I remember it well.
In hindsight, perhaps there was something propitious about his election on this date, the feast of Our Lady of Czestochowa, Queen and Protectress of Poland, considering his successor, St. John Paul II would come from Poland.
I think Pope John Paul I would have been very much like our current Pope Francis - his spiritually very much focused upon the mercy of God. Even back then, I expect he would have been strongly opposed by the remnant Jansenist element in the Church.
Another historical photo
marking Papal devotion to
Our Lady of Czestochowa.
Pius XII, Castel Gondolfo chapel of
Our Lady of Czestochowa.
I'm happy the Franciscan-papal critics are connecting the spirituality of JPI and Francis, albeit some sites reference the articles rather disparagingly; despite the snipes, they bring to our attention the wonderful humility of Papa Luciani. I'll share a bit below.

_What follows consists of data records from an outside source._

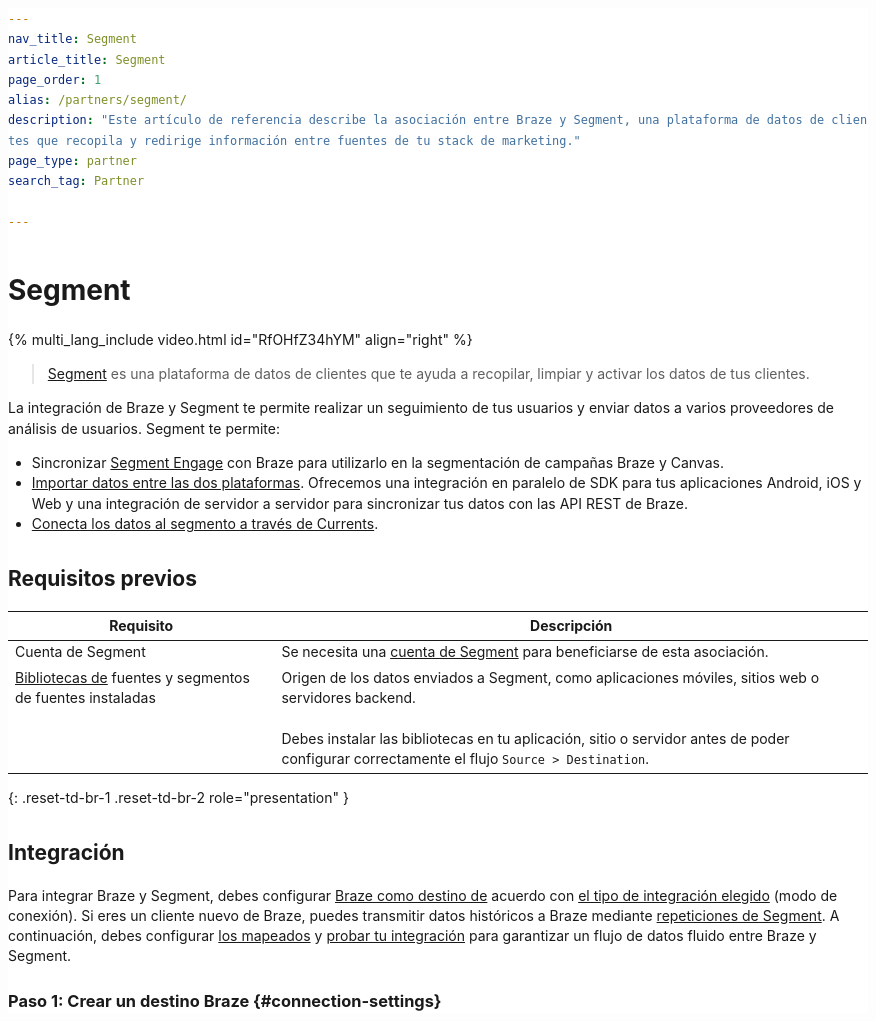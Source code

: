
```yaml
---
nav_title: Segment
article_title: Segment
page_order: 1
alias: /partners/segment/
description: "Este artículo de referencia describe la asociación entre Braze y Segment, una plataforma de datos de clientes que recopila y redirige información entre fuentes de tu stack de marketing."
page_type: partner
search_tag: Partner

---
```


# Segment

{% multi_lang_include video.html id="RfOHfZ34hYM" align="right" %}

> [Segment](https://segment.com) es una plataforma de datos de clientes que te ayuda a recopilar, limpiar y activar los datos de tus clientes. 

La integración de Braze y Segment te permite realizar un seguimiento de tus usuarios y enviar datos a varios proveedores de análisis de usuarios. Segment te permite:

- Sincronizar [Segment Engage]({{site.baseurl}}/partners/data_and_analytics/customer_data_platform/segment/segment_engage/) con Braze para utilizarlo en la segmentación de campañas Braze y Canvas.
- [Importar datos entre las dos plataformas](#integration-options). Ofrecemos una integración en paralelo de SDK para tus aplicaciones Android, iOS y Web y una integración de servidor a servidor para sincronizar tus datos con las API REST de Braze.
- [Conecta los datos al segmento a través de Currents]({{site.baseurl}}/partners/data_and_analytics/customer_data_platform/segment/segment_for_currents/). 

## Requisitos previos

| Requisito | Descripción |
| ----------- | ----------- |
| Cuenta de Segment | Se necesita una [cuenta de Segment](https://app.segment.com/login) para beneficiarse de esta asociación. |
| [Bibliotecas de](https://segment.com/docs/sources/) fuentes y segmentos de fuentes instaladas | Origen de los datos enviados a Segment, como aplicaciones móviles, sitios web o servidores backend.<br><br>Debes instalar las bibliotecas en tu aplicación, sitio o servidor antes de poder configurar correctamente el flujo `Source > Destination`. |
{: .reset-td-br-1 .reset-td-br-2 role="presentation" }

## Integración

Para integrar Braze y Segment, debes configurar [Braze como destino de](#connection-settings) acuerdo con [el tipo de integración elegido](#integration-options) (modo de conexión). Si eres un cliente nuevo de Braze, puedes transmitir datos históricos a Braze mediante [repeticiones de Segment](#segment-replays). A continuación, debes configurar [los mapeados](#methods) y [probar tu integración](#step-4-test-your-integration) para garantizar un flujo de datos fluido entre Braze y Segment.

### Paso 1: Crear un destino Braze {#connection-settings}
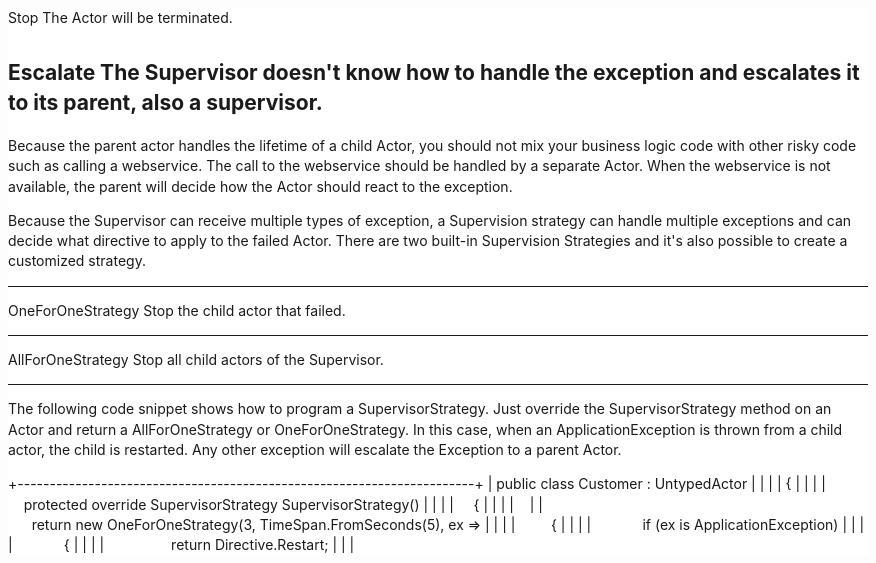   Stop          The Actor will be terminated.

  Escalate      The Supervisor doesn't know how to handle the exception
                and escalates it to its parent, also a supervisor.
  -----------------------------------------------------------------------

Because the parent actor handles the lifetime of a child Actor, you
should not mix your business logic code with other risky code such as
calling a webservice. The call to the webservice should be handled by a
separate Actor. When the webservice is not available, the parent will
decide how the Actor should react to the exception.

Because the Supervisor can receive multiple types of exception, a
Supervision strategy can handle multiple exceptions and can decide what
directive to apply to the failed Actor. There are two built-in
Supervision Strategies and it's also possible to create a customized
strategy.

  ------------------------------------------------------------------------
  OneForOneStrategy   Stop the child actor that failed.
  ------------------- ----------------------------------------------------
  AllForOneStrategy   Stop all child actors of the Supervisor.

  ------------------------------------------------------------------------

The following code snippet shows how to program a SupervisorStrategy.
Just override the SupervisorStrategy method on an Actor and return a
AllForOneStrategy or OneForOneStrategy. In this case, when an
ApplicationException is thrown from a child actor, the child is
restarted. Any other exception will escalate the Exception to a parent
Actor.

+-----------------------------------------------------------------------+
| public class Customer : UntypedActor                                  |
|                                                                       |
| {                                                                     |
|                                                                       |
|     protected override SupervisorStrategy SupervisorStrategy()        |
|                                                                       |
|     {                                                                 |
|                                                                       |
|                                                                       |
|       return new OneForOneStrategy(3, TimeSpan.FromSeconds(5), ex =\> |
|                                                                       |
|         {                                                             |
|                                                                       |
|             if (ex is ApplicationException)                           |
|                                                                       |
|             {                                                         |
|                                                                       |
|                 return Directive.Restart;                             |
|                                                                       |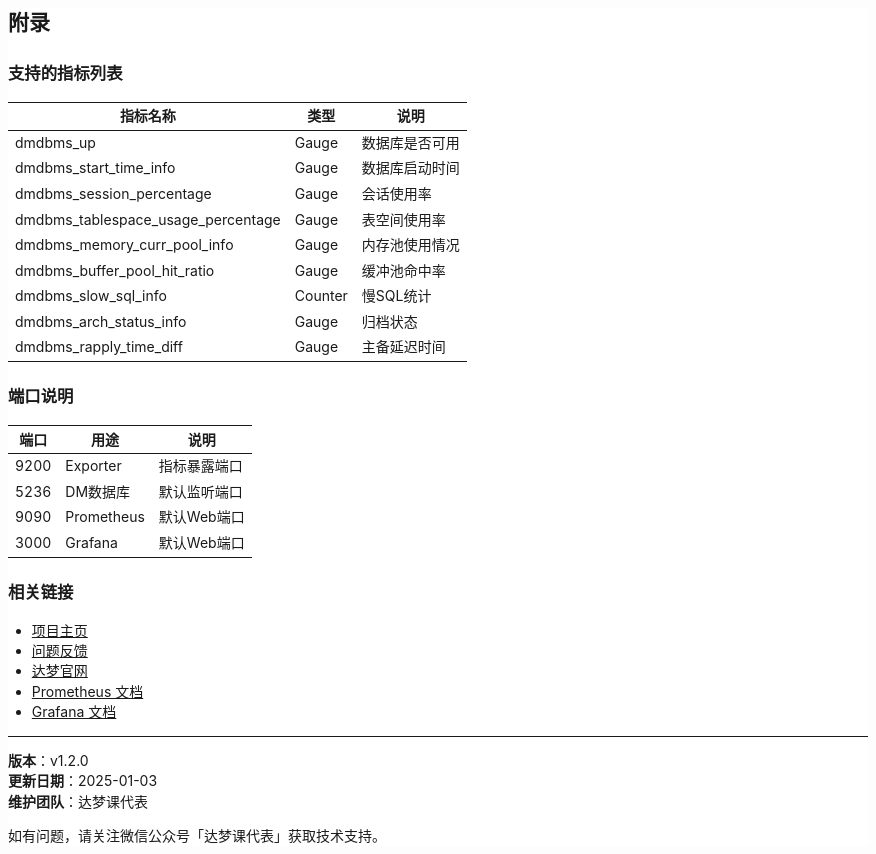 ## 附录

### 支持的指标列表

| 指标名称 | 类型 | 说明 |
|---------|------|------|
| dmdbms_up | Gauge | 数据库是否可用 |
| dmdbms_start_time_info | Gauge | 数据库启动时间 |
| dmdbms_session_percentage | Gauge | 会话使用率 |
| dmdbms_tablespace_usage_percentage | Gauge | 表空间使用率 |
| dmdbms_memory_curr_pool_info | Gauge | 内存池使用情况 |
| dmdbms_buffer_pool_hit_ratio | Gauge | 缓冲池命中率 |
| dmdbms_slow_sql_info | Counter | 慢SQL统计 |
| dmdbms_arch_status_info | Gauge | 归档状态 |
| dmdbms_rapply_time_diff | Gauge | 主备延迟时间 |

### 端口说明

| 端口 | 用途 | 说明 |
|------|------|------|
| 9200 | Exporter | 指标暴露端口 |
| 5236 | DM数据库 | 默认监听端口 |
| 9090 | Prometheus | 默认Web端口 |
| 3000 | Grafana | 默认Web端口 |

### 相关链接

- [项目主页](https://github.com/gaoyuan98/dameng_exporter)
- [问题反馈](https://github.com/gaoyuan98/dameng_exporter/issues)
- [达梦官网](https://www.dameng.com)
- [Prometheus 文档](https://prometheus.io/docs)
- [Grafana 文档](https://grafana.com/docs)

---

**版本**：v1.2.0  
**更新日期**：2025-01-03  
**维护团队**：达梦课代表

如有问题，请关注微信公众号「达梦课代表」获取技术支持。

“I once read a homily by then cardinal Albino Luciani, later Pope John Paul I, about Father Leopold Mandic´, who had just been beatified by Pope Paul VI,” Bergoglio says. “He described something that was very similar to what I just told you. “You know, we are all sinners,” Luciani said on that occasion. “Father Leopold knew that very well. We must take this sad reality of ours into account: no one can avoid sin, small or great, for very long. But,’ as Saint Francis de Sales said, ‘if you have a little donkey and along the road it falls onto the cobblestones, what should you do?’ You certainly don’t go there with a stick to beat it, poor little thing; it’s already unfortunate enough. You must take it by the halter and say: ‘Up, let’s take to the road again . . . Now we will get back on the road, and we will pay more attention next time.’ This is the system, and Father Leopold applied this system in full. A priest, a friend of mine, who went to confess to him, said: ‘Father, you are too generous. I am glad to have gone to confession to you, but it seems to me that you are too generous.’ And Father Leopold said: ‘But who has been generous, my son? It was the Lord who was generous; I wasn’t the one who died for our sins, it was the Lord who died for our sins. How could he have been more generous with the thief, with others, than this!’” This was the homily of then Cardinal Luciani on Leopold Mandic´, who was later proclaimed a saint by John Paul II.”
[...]No human sin —however serious—can prevail over or limit mercy. After serving for several years as the Bishop of Vittorio Veneto, Albino Luciani held some training exercises for parish priests, and when commenting on the parable of the Prodigal Son once said this about the Father: “He waits. Always. And it is never too late. That’s what he’s like, that’s how he is . . . he’s a father. A father waiting at the doorway, who sees us when we are still far off, who is moved, and who comes running toward us, embraces us, and kisses us tenderly . . . Our sin is like a jewel that we present to him to obtain the consolation of forgiveness . . . Giving a gift of jewels is a noble thing to do, and it is not a defeat but a joyous victory to let God win!”” - John Paul I and Francis
How can anyone condemn the popes as they do today, rejecting, resisting, condemning their fidelity to Christ and the Gospel in the proclamation of mercy? Luciani's successor John Paul II also noted this lack of confidence in modern man:
The present-day mentality, more perhaps than that of people in the past, seems opposed to a God of mercy, and in fact tends to exclude from life and to remove from the human heart the very idea of mercy. The word and the concept of "mercy" seem to cause uneasiness in man ... Bl. John Paul II
St. Leopold Mandic, pray for us.
I pray to St. Leopold and John Paul I for the grace of an ever deeper repentance, heartfelt contrition and to find a good confessor.